The vast majority of the steadily growing number of shareholders apparently
believed that the funds to which they entrusted their hard-earned savings
worked to produce for them the highest possible gains.
Few investors seem to have suspected that mutual funds could be exploited
to the detriment of their shareholders. That, however, is precisely
what happened when fund employees-- how many, nobody knows as yet--bought
or sold shares after the 4 p.m. closing on trading days when they knew
what fund positions to add or drop for certain gains. The traders call
that market timing, but it is actually a violation of the trading rules
at the expense of their unsuspecting clients.
It was a $40 million judgment against the hedge fund Canary Capital
Partners that led New York Attorney General Eliot Spitzer to inquire
into the prevalence of market timing and other practices damaging to
fund investors. On September 3, he filed his first criminal complaint
against a mutual fund that permitted market-timing.
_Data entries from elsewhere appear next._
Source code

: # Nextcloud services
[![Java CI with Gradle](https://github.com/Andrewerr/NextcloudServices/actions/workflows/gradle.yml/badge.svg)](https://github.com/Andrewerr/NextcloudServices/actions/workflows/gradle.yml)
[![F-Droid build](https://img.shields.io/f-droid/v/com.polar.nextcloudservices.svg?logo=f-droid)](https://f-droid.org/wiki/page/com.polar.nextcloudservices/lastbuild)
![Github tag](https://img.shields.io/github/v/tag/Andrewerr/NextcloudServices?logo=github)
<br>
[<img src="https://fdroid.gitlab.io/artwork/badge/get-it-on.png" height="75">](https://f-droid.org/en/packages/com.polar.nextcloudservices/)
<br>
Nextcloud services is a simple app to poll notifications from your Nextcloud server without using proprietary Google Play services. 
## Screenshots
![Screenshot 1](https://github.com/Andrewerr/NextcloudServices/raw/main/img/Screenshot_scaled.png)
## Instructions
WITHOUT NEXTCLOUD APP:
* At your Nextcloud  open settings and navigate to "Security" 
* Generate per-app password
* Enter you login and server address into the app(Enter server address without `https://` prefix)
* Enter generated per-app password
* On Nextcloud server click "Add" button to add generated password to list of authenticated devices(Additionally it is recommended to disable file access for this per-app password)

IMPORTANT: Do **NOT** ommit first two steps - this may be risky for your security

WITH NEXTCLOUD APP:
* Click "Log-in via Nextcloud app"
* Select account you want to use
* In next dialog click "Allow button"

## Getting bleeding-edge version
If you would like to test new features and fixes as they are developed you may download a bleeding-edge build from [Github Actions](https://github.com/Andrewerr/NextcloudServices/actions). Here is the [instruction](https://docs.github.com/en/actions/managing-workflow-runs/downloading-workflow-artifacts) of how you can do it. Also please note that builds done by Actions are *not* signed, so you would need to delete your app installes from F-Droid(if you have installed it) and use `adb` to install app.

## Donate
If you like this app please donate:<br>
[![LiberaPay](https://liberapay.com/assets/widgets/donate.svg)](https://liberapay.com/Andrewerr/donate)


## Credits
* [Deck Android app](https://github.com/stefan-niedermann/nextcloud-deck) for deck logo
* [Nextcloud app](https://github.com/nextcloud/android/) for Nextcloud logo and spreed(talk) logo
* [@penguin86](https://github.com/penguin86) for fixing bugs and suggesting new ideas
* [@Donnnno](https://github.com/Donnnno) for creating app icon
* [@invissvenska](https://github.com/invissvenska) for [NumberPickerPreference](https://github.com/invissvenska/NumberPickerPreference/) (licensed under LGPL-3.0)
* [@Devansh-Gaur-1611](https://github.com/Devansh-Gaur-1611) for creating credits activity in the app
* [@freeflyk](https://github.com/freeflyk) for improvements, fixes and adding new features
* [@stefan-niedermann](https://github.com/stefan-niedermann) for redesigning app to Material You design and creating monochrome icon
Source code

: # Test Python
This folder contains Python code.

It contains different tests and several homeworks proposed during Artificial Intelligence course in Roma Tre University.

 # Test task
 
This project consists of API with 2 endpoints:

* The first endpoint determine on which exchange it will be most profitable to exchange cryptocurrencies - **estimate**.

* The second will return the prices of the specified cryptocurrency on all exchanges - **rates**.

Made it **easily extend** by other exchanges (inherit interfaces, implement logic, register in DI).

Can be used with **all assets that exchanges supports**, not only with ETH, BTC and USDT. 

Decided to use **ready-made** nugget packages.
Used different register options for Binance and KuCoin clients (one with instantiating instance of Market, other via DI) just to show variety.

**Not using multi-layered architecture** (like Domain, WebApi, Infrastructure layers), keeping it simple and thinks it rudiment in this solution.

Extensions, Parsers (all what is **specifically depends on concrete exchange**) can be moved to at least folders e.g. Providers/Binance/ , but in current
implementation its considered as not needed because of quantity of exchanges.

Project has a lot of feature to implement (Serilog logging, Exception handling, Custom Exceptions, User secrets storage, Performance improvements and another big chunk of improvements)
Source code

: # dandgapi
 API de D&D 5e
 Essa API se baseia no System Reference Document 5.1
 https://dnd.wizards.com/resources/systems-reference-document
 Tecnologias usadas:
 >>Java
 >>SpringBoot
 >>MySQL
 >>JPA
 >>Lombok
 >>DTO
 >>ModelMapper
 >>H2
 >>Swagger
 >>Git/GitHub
Subsequently, Spitzer's office also became aware of numerous fund managers
assessing excessive management fees and extending kickbacks to banks
and financial advisers steering clients to their companies. Alliance
Capital, American Express, Bank One, Bear Stearns, Citigroup, Federated
Investors, Janus, Legg Mason, Loomis Sayles, Merrill Lynch, Morgan Stanley,
Pilgrim Baxter, Putnam, Schwab, Security Trust, Strong, and Wachovia
are among the better known fund traders that have either admitted, or
are now being investigated for, theft amounting to billions of dollars
over many years.
What is known so far about the corruption in the mutual fund industry
teaches investors essentially the same lessons they should have learned
from the recent cases of massive fraud in other sectors of corporate
America. We simply can no longer assume that every company and every
employee will be honest and have the shareholders' benefit uppermost
in mind. We also cannot assume that the responsible government agencies
diligently exercise their oversight responsibilities to protect citizens
from financial fraud.
Some institutional investors reacted to the news about illegal market
timing by promptly withdrawing their holdings from the funds involved.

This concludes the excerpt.